2. This could have been a single web page that runs in your browser and lets you enter hardware specs, like all of the other tools like this. It is not a good idea to install and run unknown projects like this on your computer in this age.
3. The project is very obviously vibecoded, down to the README
4. Every comment from this account appears to be AI generated too.
I would recommend not installing and running this on your computer. There is no advantage over other tools and everything about the account and project looks like low effort AI generated content.
[0] https://artificialanalysis.ai/?models=gpt-oss-120b%2Cgemma-4...
echo "Qwen3.6-27B"
Showing quality loss per quantization is nice.
I'd prefer this as a website, since I'd handle running of the model with a dedicated inference server anyway.
It would be nice to see what's the maximum context length that can fit on top of the baseline.
I was surprised how much token generation speed tanks when using very long context. 30/s can drop down to 2/s. A single speed metric didn't prepare me for that.
I was also positively surprised that some models scale well with batch parallelism. I can get 4x speed improvement by running 8 requests in parallel. But this affects memory requirements, and doesn't apply to all models and inference engines. It would be nice to show that. Some sites fold it into "what's your workflow", but that's too opaque.
KV cache quantization also makes a difference for speed, VRAM usage and max usable context.
On Apple Silicon MLX-compatible model builds make a difference, so I'd like to see benchmarks reassure they're based on the fastest implementation.
Multi-token-prediction is another aspect that may substantially change speed.
It seems pretty rubbish I have to say, its recommending me loads of qwen 2.5 which are really old and I'm easy running qwen3.5 and 3.6 models on this mac at decent quants
Best for what? All models have their strengths and weaknesses. Controlling for number of parameters, some are better at general knowledge, some are better at writing and planning, some have more creativity, some are better at writing code, some are better at debugging code, etc, et al, and so on.
The "best" model is not "whatever fits into VRAM." You can do lots of useful stuff with a small CPU-only model. Just a few days ago, there was a 29M model optimized for nothing but tool calling.
Last and probably most controversial, the idea that LLM benchmarks scores have any actual real-world value whatsoever is a collective hallucination. They are for marketing and serve no other purpose. New LLMs are always specifically trained to score high on the benchmarks the developers want.
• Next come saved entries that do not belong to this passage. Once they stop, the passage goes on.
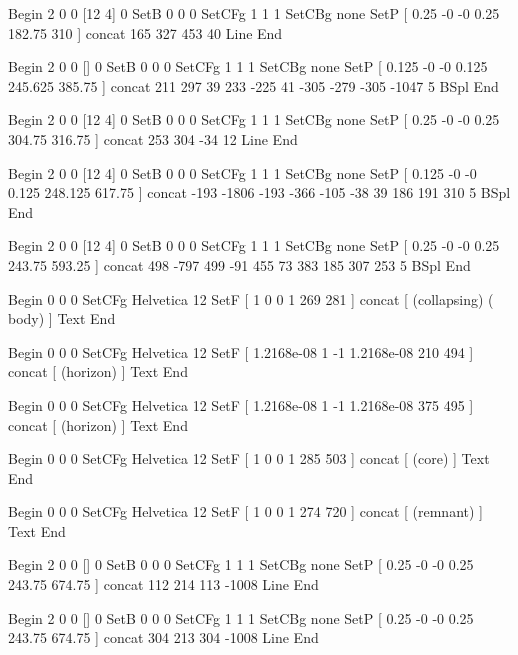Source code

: Begin %
2 0 0 [12 4] 0 SetB
0 0 0 SetCFg
1 1 1 SetCBg
none SetP %
[ 0.25 -0 -0 0.25 182.75 310 ] concat
165 327 453 40 Line
End

Begin %
2 0 0 [] 0 SetB
0 0 0 SetCFg
1 1 1 SetCBg
none SetP %
[ 0.125 -0 -0 0.125 245.625 385.75 ] concat
211 297
39 233
-225 41
-305 -279
-305 -1047
5 BSpl
End

Begin %
2 0 0 [12 4] 0 SetB
0 0 0 SetCFg
1 1 1 SetCBg
none SetP %
[ 0.25 -0 -0 0.25 304.75 316.75 ] concat
253 304 -34 12 Line
End

Begin %
2 0 0 [12 4] 0 SetB
0 0 0 SetCFg
1 1 1 SetCBg
none SetP %
[ 0.125 -0 -0 0.125 248.125 617.75 ] concat
-193 -1806
-193 -366
-105 -38
39 186
191 310
5 BSpl
End

Begin %
2 0 0 [12 4] 0 SetB
0 0 0 SetCFg
1 1 1 SetCBg
none SetP %
[ 0.25 -0 -0 0.25 243.75 593.25 ] concat
498 -797
499 -91
455 73
383 185
307 253
5 BSpl
End

Begin %
0 0 0 SetCFg
Helvetica 12 SetF
[ 1 0 0 1 269 281 ] concat
[
(collapsing)
(   body)
] Text
End

Begin %
0 0 0 SetCFg
Helvetica 12 SetF
[ 1.2168e-08 1 -1 1.2168e-08 210 494 ] concat
[
(horizon)
] Text
End

Begin %
0 0 0 SetCFg
Helvetica 12 SetF
[ 1.2168e-08 1 -1 1.2168e-08 375 495 ] concat
[
(horizon)
] Text
End

Begin %
0 0 0 SetCFg
Helvetica 12 SetF
[ 1 0 0 1 285 503 ] concat
[
(core)
] Text
End

Begin %
0 0 0 SetCFg
Helvetica 12 SetF
[ 1 0 0 1 274 720 ] concat
[
(remnant)
] Text
End

Begin %
2 0 0 [] 0 SetB
0 0 0 SetCFg
1 1 1 SetCBg
none SetP %
[ 0.25 -0 -0 0.25 243.75 674.75 ] concat
112 214 113 -1008 Line
End

Begin %
2 0 0 [] 0 SetB
0 0 0 SetCFg
1 1 1 SetCBg
none SetP %
[ 0.25 -0 -0 0.25 243.75 674.75 ] concat
304 213 304 -1008 Line
End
Somehow, every new release of every new model _always_ show it scoring slightly above the models it claims are its competitors on most tests. Since LLM output is non-deterministic, you often get wildly different responses to identical prompts, and it is trivial for the developers to cherry-pick results. Since they never show their work, we are expected to take them for their word.
Yes, you need to know if the model will fit into your RAM, and whether the speed will be acceptable. But the _only_ way to know whether a model is suitable for your specific task is to try it out for yourself and see if it does (most of the time) the thing you need it to do.
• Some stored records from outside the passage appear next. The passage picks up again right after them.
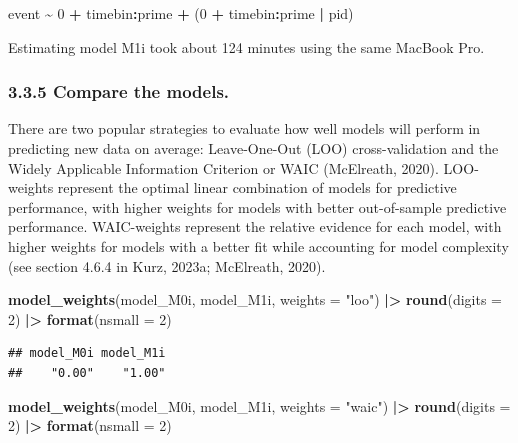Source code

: \documentclass[
  english,
  man, donotrepeattitle,floatsintext]{apa6}
\newenvironment{Shaded}{\begin{snugshade}}{\end{snugshade}}
\newcommand{\AttributeTok}[1]{\textcolor[rgb]{0.13,0.29,0.53}{#1}}
\newcommand{\DecValTok}[1]{\textcolor[rgb]{0.00,0.00,0.81}{#1}}
\newcommand{\FunctionTok}[1]{\textcolor[rgb]{0.13,0.29,0.53}{\textbf{#1}}}
\newcommand{\NormalTok}[1]{#1}
\newcommand{\SpecialCharTok}[1]{\textcolor[rgb]{0.81,0.36,0.00}{\textbf{#1}}}
\newcommand{\StringTok}[1]{\textcolor[rgb]{0.31,0.60,0.02}{#1}}
\begin{document}
\begin{Shaded}
\begin{Highlighting}[]
\NormalTok{event }\SpecialCharTok{\textasciitilde{}} \DecValTok{0} \SpecialCharTok{+}\NormalTok{ timebin}\SpecialCharTok{:}\NormalTok{prime }\SpecialCharTok{+}\NormalTok{ (}\DecValTok{0} \SpecialCharTok{+}\NormalTok{ timebin}\SpecialCharTok{:}\NormalTok{prime }\SpecialCharTok{|}\NormalTok{ pid)}
\end{Highlighting}
\end{Shaded}

Estimating model M1i took about 124 minutes using the same MacBook Pro.

\subsubsection{3.3.5 Compare the models.}\label{compare-the-models.}

There are two popular strategies to evaluate how well models will perform in predicting new data on average: Leave-One-Out (LOO) cross-validation and the Widely Applicable Information Criterion or WAIC (McElreath, 2020). LOO-weights represent the optimal linear combination of models for predictive performance, with higher weights for models with better out-of-sample predictive performance. WAIC-weights represent the relative evidence for each model, with higher weights for models with a better fit while accounting for model complexity (see section 4.6.4 in Kurz, 2023a; McElreath, 2020).

\footnotesize

\begin{Shaded}
\begin{Highlighting}[]
\FunctionTok{model\_weights}\NormalTok{(model\_M0i, model\_M1i, }\AttributeTok{weights =} \StringTok{"loo"}\NormalTok{) }\SpecialCharTok{|\textgreater{}}
  \FunctionTok{round}\NormalTok{(}\AttributeTok{digits =} \DecValTok{2}\NormalTok{) }\SpecialCharTok{|\textgreater{}}
  \FunctionTok{format}\NormalTok{(}\AttributeTok{nsmall =} \DecValTok{2}\NormalTok{)}
\end{Highlighting}
\end{Shaded}

\begin{verbatim}
## model_M0i model_M1i 
##    "0.00"    "1.00"
\end{verbatim}

\begin{Shaded}
\begin{Highlighting}[]
\FunctionTok{model\_weights}\NormalTok{(model\_M0i, model\_M1i, }\AttributeTok{weights =} \StringTok{"waic"}\NormalTok{) }\SpecialCharTok{|\textgreater{}}
  \FunctionTok{round}\NormalTok{(}\AttributeTok{digits =} \DecValTok{2}\NormalTok{) }\SpecialCharTok{|\textgreater{}}
  \FunctionTok{format}\NormalTok{(}\AttributeTok{nsmall =} \DecValTok{2}\NormalTok{)}
\end{Highlighting}
\end{Shaded}
\end{document}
If i ever decide to actually publish the site, is it alright if I mention you somewhere as a "If you want a more accurate estimation, check out this project:<your repo>", as i think there is value in having a simple website estimate this information for you, and give you instructions/ common flags on how to start it yourself (also a prompt crafted for you to optionally give to an llm to set it up for you), but im going off simple "choose an os, gpu/vram, here's a list of options" and not actually scanning (which is a lot more accurate).
So two questions there:
(1) is it actually possible to get good results with them (some people said they got good results, which implies that it might have been hard to get them running properly, but if you can, then they're actually good?). Which also implies the second question,
(2) are benchmarks a spook?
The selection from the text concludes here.